The largest known collection of material on the abolitionist Frederick Douglass is set to be made public.


That's right. Yale University has acquired the collection from Dr. Walter Evans - newspaper clippings, manuscripts, letters, much of it contained in nine big scrapbooks put together by Douglass's three sons in the years after the Civil War.

MELISSA BARTON: Very typical of scrapbooks of the 19th century that they're a kind of tracking the notable kind of high points of someone's life through the ephemera and other material that they're interacting with in print.

MARTIN: That's Melissa Barton, a curator at Yale. She says the collection reveals a lot about the Douglass family's engagement with their father's life and legacy. And for her, the legacy of Douglass is especially important in this moment.

BARTON: Frederick Douglass probably should never go out of style. Obviously, this year, with the way that Black Lives Matter is having this moment, Douglass has been maybe more on a lot of people's minds. We recognize him - have long recognized him - as being a deservedly important, celebrated American figure.
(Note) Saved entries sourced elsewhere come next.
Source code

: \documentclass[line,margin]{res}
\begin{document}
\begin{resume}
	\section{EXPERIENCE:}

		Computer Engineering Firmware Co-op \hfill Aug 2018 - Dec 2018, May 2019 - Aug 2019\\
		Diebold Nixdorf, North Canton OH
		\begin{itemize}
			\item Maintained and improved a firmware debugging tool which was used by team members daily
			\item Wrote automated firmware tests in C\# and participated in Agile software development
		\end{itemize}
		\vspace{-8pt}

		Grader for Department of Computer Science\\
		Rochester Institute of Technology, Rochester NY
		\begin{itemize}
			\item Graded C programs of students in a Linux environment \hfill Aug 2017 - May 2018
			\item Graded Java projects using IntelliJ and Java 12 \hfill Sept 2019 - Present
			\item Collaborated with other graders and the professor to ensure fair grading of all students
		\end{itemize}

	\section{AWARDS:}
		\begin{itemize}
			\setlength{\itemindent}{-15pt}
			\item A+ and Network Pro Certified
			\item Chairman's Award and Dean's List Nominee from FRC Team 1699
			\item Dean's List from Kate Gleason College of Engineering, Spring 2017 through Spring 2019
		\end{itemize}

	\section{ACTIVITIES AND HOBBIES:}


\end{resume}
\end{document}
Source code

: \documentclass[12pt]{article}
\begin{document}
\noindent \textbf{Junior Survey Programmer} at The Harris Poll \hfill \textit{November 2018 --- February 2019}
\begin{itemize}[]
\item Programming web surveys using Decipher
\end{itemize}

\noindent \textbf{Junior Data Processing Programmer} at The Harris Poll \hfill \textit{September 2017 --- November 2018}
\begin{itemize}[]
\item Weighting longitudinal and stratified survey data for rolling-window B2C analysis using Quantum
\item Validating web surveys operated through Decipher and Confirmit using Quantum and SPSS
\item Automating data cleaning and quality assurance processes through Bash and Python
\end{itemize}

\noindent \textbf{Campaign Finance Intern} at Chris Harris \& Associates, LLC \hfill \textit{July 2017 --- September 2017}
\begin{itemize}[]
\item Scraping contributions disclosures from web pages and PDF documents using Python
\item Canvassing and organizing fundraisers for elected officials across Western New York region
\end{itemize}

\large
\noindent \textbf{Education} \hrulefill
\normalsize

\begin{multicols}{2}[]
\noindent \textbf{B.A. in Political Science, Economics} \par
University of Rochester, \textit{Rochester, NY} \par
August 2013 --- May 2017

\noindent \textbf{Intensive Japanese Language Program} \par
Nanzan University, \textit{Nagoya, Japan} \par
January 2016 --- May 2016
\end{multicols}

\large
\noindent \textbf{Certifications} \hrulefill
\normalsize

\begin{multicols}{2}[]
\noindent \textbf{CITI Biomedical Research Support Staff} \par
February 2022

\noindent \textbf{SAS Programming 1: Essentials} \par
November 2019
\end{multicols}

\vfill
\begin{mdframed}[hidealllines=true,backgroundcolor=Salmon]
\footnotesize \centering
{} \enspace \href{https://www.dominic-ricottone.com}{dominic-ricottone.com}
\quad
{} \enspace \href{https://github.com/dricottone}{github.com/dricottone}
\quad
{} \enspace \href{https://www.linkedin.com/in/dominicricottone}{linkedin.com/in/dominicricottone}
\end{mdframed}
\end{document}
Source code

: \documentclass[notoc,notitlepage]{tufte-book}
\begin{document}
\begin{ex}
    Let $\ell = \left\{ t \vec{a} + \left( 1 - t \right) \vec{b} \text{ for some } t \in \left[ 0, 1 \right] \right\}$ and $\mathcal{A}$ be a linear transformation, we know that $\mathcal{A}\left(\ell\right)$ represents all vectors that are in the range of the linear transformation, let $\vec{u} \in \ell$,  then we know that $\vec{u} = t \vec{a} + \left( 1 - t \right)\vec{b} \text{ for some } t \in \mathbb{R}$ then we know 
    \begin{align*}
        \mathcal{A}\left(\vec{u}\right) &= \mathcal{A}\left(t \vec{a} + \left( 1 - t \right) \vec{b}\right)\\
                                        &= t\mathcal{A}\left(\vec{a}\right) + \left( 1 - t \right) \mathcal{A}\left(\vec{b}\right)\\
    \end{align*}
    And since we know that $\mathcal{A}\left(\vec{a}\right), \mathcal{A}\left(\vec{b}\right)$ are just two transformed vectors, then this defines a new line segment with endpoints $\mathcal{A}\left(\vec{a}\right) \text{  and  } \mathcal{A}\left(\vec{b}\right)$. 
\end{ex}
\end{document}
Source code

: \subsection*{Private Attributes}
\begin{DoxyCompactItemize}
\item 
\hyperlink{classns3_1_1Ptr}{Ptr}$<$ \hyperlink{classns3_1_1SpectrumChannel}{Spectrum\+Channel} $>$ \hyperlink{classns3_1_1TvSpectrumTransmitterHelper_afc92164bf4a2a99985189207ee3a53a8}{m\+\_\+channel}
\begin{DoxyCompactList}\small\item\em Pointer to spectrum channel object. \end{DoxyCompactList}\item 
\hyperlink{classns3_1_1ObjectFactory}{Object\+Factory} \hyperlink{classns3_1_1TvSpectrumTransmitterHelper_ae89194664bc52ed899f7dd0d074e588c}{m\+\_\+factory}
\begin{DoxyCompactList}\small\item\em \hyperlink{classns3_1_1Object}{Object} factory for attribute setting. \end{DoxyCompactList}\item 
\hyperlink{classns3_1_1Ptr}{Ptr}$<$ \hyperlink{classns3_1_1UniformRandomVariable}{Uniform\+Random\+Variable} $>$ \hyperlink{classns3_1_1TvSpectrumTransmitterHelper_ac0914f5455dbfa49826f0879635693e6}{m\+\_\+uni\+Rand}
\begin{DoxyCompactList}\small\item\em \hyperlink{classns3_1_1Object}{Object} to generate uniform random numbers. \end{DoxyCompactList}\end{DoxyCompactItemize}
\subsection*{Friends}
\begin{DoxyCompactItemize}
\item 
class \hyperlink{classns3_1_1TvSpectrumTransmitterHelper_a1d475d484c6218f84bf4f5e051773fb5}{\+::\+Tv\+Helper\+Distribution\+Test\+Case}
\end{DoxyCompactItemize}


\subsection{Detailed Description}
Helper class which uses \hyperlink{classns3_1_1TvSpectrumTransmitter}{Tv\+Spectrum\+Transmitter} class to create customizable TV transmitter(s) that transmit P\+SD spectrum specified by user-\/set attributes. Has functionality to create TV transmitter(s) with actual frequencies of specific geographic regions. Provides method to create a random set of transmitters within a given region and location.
GREENE: The university is planning to make this collection digital, so people can learn more online about the life of Frederick Douglass. That was important to the man who is handing over these artifacts.

WALTER EVANS: Scholars, researchers, students and the world should have access to it.

MARTIN: That's Dr. Evans, who acquired Douglass's papers over 30 years ago and added a few items over the years. He also agrees people have taken a greater interest in Douglass recently.

EVANS: You can't just say he was an editor or just an abolitionist or just a politician because he was just so much more than that.

MARTIN: Evans thinks Douglass sets an example for the nation.

EVANS: His legacy is that this country was built on a certain ideal which it has never lived up to. And I think what you'll find in this collection of material is that he had hope. He had hope for the country.

GREENE: For years now, researchers interested in Douglass have traveled to the house of Walter Evans and sat at his dining room table to read through this collection. But accessing this extraordinary private material is about to get a whole lot easier. Transcript provided by NPR, Copyright NPR.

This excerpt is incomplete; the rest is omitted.